- Origin: United States
- Genres: Alternative rock, post-punk, grunge
- Years active: 1990–1994
- Labels: Columbia, Primo Scree, Paperhouse, Dry Hump Records
- Members: Don Fleming Jay Spiegel Eric Vermillion Malcolm Riviera (d. 2023)

= Gumball (band) =

American rock band

Gumball was an American rock band formed in New York City in 1990. The original lineup consisted of Don Fleming (vocals and guitar), Eric Vermillion (vocals, bass), and Jay Spiegel (drums). In 1992, a fourth member was added, Malcolm Riviera (guitar, keyboards) who had previously played with Fleming and Spiegel in the Velvet Monkeys.

== History ==

After Fleming and Spiegel's group B.A.L.L. broke up in 1990, the duo briefly joined Dinosaur Jr. and released one single on the Sub Pop label. The two left Dinosaur Jr. shortly after the release of the single. Jay Spiegel approached his friend Eric Vermillion, a member of Camp Hill, PA's The Stump Wizards, about playing with the two. Vermillion agreed and subsequently quit The Stump Wizards. After less than a week's rehearsal, the new trio played its first show and Gumball was born.

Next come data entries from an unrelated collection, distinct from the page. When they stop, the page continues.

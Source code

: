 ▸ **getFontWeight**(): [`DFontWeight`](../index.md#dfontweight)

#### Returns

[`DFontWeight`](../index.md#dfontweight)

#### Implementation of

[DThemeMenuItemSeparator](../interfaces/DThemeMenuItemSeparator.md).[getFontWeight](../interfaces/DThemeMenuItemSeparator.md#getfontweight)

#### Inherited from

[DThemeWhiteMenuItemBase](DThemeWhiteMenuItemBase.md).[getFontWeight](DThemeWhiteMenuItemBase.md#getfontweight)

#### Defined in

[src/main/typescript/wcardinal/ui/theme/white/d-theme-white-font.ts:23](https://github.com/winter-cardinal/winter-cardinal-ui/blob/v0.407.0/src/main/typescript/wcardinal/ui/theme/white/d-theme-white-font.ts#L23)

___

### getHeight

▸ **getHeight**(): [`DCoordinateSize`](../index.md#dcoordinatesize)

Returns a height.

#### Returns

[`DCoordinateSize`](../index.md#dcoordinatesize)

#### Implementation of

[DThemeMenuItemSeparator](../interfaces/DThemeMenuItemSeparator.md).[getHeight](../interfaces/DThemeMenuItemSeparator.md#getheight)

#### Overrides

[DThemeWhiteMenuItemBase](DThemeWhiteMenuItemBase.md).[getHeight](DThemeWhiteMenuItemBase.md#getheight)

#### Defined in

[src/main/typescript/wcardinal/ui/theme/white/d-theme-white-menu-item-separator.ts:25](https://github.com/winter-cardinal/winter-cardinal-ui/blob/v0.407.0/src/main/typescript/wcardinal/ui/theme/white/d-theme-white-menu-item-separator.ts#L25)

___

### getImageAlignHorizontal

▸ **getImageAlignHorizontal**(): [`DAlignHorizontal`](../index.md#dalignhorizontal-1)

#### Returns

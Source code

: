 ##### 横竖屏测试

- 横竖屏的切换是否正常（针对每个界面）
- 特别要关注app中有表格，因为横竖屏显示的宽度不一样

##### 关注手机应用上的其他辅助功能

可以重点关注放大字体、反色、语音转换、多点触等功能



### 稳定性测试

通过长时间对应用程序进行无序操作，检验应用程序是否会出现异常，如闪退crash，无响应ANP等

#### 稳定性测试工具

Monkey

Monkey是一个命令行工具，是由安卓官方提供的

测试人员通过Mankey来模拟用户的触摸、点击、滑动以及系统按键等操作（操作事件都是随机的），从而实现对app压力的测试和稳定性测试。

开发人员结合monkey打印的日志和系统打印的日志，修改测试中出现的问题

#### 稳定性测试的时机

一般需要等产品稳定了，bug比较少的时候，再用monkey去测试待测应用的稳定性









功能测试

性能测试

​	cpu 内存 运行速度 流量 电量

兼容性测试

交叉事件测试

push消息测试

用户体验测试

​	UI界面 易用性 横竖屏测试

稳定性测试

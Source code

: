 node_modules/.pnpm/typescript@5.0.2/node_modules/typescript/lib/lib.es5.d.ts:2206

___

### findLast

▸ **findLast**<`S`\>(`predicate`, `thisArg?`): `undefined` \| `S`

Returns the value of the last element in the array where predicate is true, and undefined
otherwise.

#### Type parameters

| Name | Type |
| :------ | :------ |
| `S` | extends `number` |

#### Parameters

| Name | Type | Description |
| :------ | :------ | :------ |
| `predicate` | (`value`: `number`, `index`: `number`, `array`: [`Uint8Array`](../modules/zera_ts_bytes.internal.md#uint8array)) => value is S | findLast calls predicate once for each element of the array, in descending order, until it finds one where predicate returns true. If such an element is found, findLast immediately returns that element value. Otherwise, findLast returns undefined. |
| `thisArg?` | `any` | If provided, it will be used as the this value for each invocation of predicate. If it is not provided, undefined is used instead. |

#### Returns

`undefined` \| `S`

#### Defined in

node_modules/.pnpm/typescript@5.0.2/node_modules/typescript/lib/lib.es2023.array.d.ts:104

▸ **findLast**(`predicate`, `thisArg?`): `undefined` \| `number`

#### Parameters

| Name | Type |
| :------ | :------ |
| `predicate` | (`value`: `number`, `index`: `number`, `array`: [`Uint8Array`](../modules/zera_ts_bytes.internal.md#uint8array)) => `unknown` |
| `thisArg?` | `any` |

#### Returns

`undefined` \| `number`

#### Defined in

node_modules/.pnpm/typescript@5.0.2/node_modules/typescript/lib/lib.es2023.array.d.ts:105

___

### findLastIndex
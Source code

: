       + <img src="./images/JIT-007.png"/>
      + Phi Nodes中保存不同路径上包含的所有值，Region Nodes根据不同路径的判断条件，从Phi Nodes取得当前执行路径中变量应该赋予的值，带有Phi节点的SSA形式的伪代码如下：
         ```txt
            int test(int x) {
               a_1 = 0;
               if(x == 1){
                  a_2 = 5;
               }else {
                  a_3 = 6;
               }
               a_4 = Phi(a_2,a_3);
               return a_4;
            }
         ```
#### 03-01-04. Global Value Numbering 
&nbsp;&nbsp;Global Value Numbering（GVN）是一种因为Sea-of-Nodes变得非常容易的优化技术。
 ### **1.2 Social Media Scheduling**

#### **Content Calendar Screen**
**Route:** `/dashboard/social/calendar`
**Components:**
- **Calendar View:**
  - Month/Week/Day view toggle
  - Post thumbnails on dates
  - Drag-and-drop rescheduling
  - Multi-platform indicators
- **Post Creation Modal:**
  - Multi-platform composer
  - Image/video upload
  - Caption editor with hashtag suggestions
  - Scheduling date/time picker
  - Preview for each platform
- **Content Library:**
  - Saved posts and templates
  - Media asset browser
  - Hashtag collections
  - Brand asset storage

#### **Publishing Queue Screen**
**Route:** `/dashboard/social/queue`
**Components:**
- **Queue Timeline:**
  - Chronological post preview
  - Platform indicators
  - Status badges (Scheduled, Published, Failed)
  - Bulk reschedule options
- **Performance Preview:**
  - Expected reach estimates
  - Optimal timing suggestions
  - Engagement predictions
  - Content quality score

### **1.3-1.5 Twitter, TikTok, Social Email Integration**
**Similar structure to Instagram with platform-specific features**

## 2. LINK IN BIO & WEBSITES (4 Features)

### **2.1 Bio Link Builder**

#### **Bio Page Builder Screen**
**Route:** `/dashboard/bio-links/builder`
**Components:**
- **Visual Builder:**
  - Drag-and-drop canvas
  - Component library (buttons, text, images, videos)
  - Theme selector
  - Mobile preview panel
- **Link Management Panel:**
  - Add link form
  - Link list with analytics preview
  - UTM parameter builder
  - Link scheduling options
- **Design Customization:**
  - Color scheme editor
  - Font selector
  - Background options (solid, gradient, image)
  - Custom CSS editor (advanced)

The fall of 1990 found Gumball in the studio, and their first release came out shortly thereafter on the Paperhouse/Sire label in England. The release was a 12 inch EP with the songs "All the Time"/"Yellow Pants"/"Gettysburg".

Gumball soon found itself with a record deal with New York City's Caroline Records. They recorded and released the album Special Kiss and embarked on a tour with Mudhoney, Sonic Youth, and other similar American indie bands of the early 1990s.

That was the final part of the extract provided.